Design of hard-on-hard bearing couples has traditionally been characterized by the material of the bearing couple, clearance between the bearing surfaces, sphericity of the components, surface roughness, and the radii of the components. All of these factors play a role in the lambda ratio and fluid film thickness calculations. However, the fluid film for hard on hard bearings can be interrupted by issues like the presence of 3rd body particles, intermittent walking, jogging, and subluxation. Only recently have researcher begun to simulate some of these disruptions in the fluid film for hard on hard bearings.

Recent laboratory testing has looked at the effects of utilizing different materials and methodologies to evaluate hard-on-hard bearings. Ceramic-on-metal is a unique combination of components that is currently available. Several authors have shown that this combination can reduce the amount of metal wear generated during the test by a factor of 4–100. However, an occasional anomaly has shown up in some of these tests where a wear couple in a steady state wear mode will have a several-fold increase in wear for a short duration.

For bearing couples that have a metal component, ion analysis of the serum lubricant can be utilized to monitor the amount of wear. This technique can provide real-time data on the amount of wear seen in simulator testing without removing the specimens from the machine. Further, there are some designs of metal cups that cannot be removed from the simulator without causing damage to the component. Data from a ceramic-on-metal simulator test confirmed that the short-term anomaly in gravimetric wear correlated with an increase in metal ion levels.
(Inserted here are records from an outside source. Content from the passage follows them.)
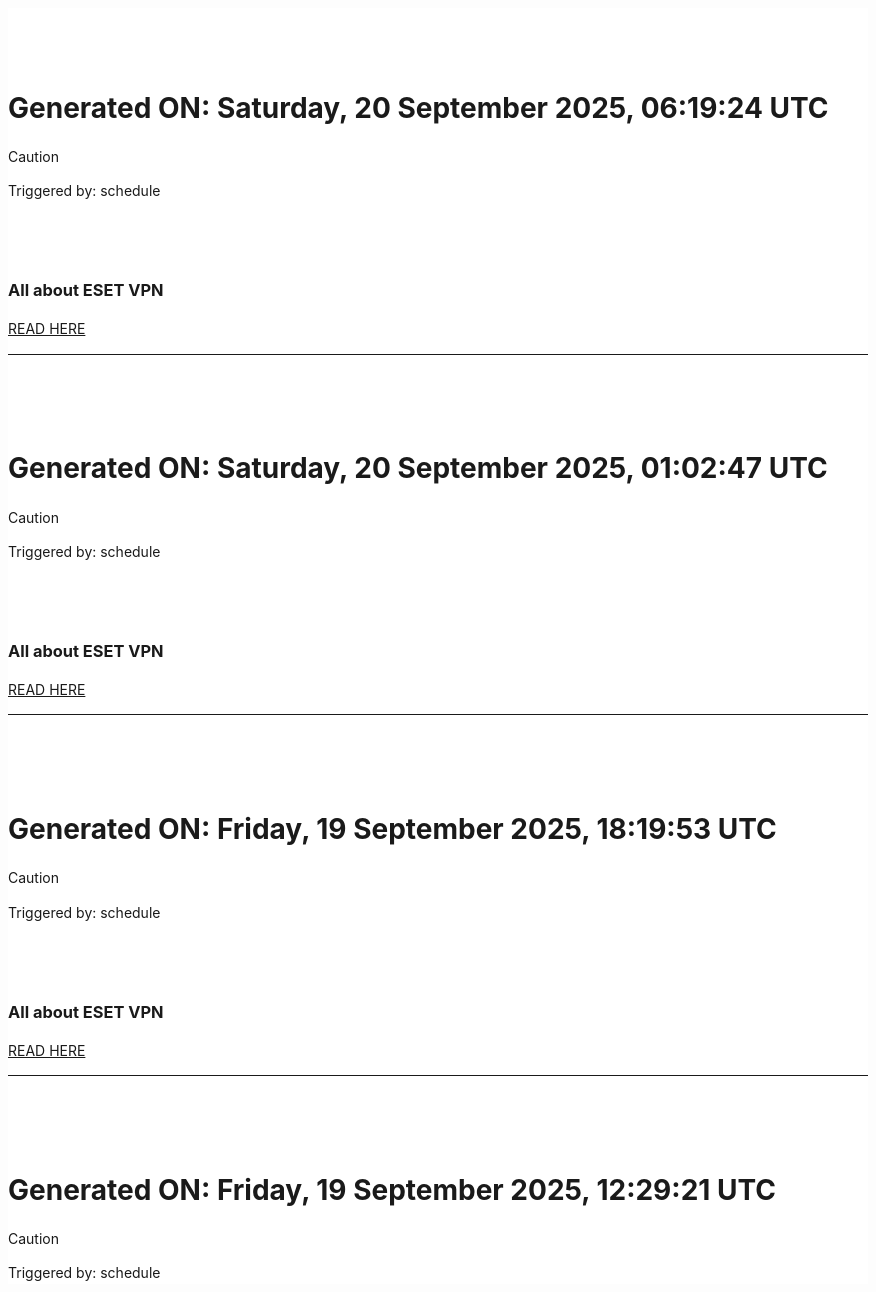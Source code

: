 
<br><br>

# Generated ON: Saturday, 20 September 2025, 06:19:24 UTC

> [!CAUTION]
> Triggered by: schedule

<br><br>

### All about ESET VPN

[READ HERE](https://t.me/F_NiREvil/2113)

---

<br><br>

# Generated ON: Saturday, 20 September 2025, 01:02:47 UTC

> [!CAUTION]
> Triggered by: schedule

<br><br>

### All about ESET VPN

[READ HERE](https://t.me/F_NiREvil/2113)

---

<br><br>

# Generated ON: Friday, 19 September 2025, 18:19:53 UTC

> [!CAUTION]
> Triggered by: schedule

<br><br>

### All about ESET VPN

[READ HERE](https://t.me/F_NiREvil/2113)

---

<br><br>

# Generated ON: Friday, 19 September 2025, 12:29:21 UTC

> [!CAUTION]
> Triggered by: schedule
Distraction testing evaluates the change in wear due to the unintended subluxation of the hip. This may occur during a standard walking gait if the hip is loose, during impingement, or during deep-knee bends, squatting, or rising from a chair. Distraction testing has various effects on wear depending on the material of the bearing couple. UHMWPE is insensitive to this additional mode of simulator testing. Metal-on-metal and ceramic-on-ceramic can increase in wear by up to an order of magnitude. The utilization of Biolox-delta rather than Biolox-forte can reduce the amount of wear seen during distraction testing. Diamond-on-diamond is insensitive to this wear mode and showed immeasurable wear.

Other issues during testing of hard-on-hard bearings are still being explored. It is well known that 3rd body particles will disrupt fluid films and can increase wear. But the results from adding particles is variable. Metal-on-metal tests can have one specimen with very little increase while another specimen has an order of magnitude increase. Deformation of the shell caused by insertion during surgery has been shown to occur. Currently, this deformation has not been able to be replicated in a simulator, therefore, its effects are unknown.

The design and laboratory testing of hard-on-hard bearings has improved significantly over the past decade. Further research is still needed to evaluate designs that may potentially increase resistance to failure modes other than standard walking gait cycles.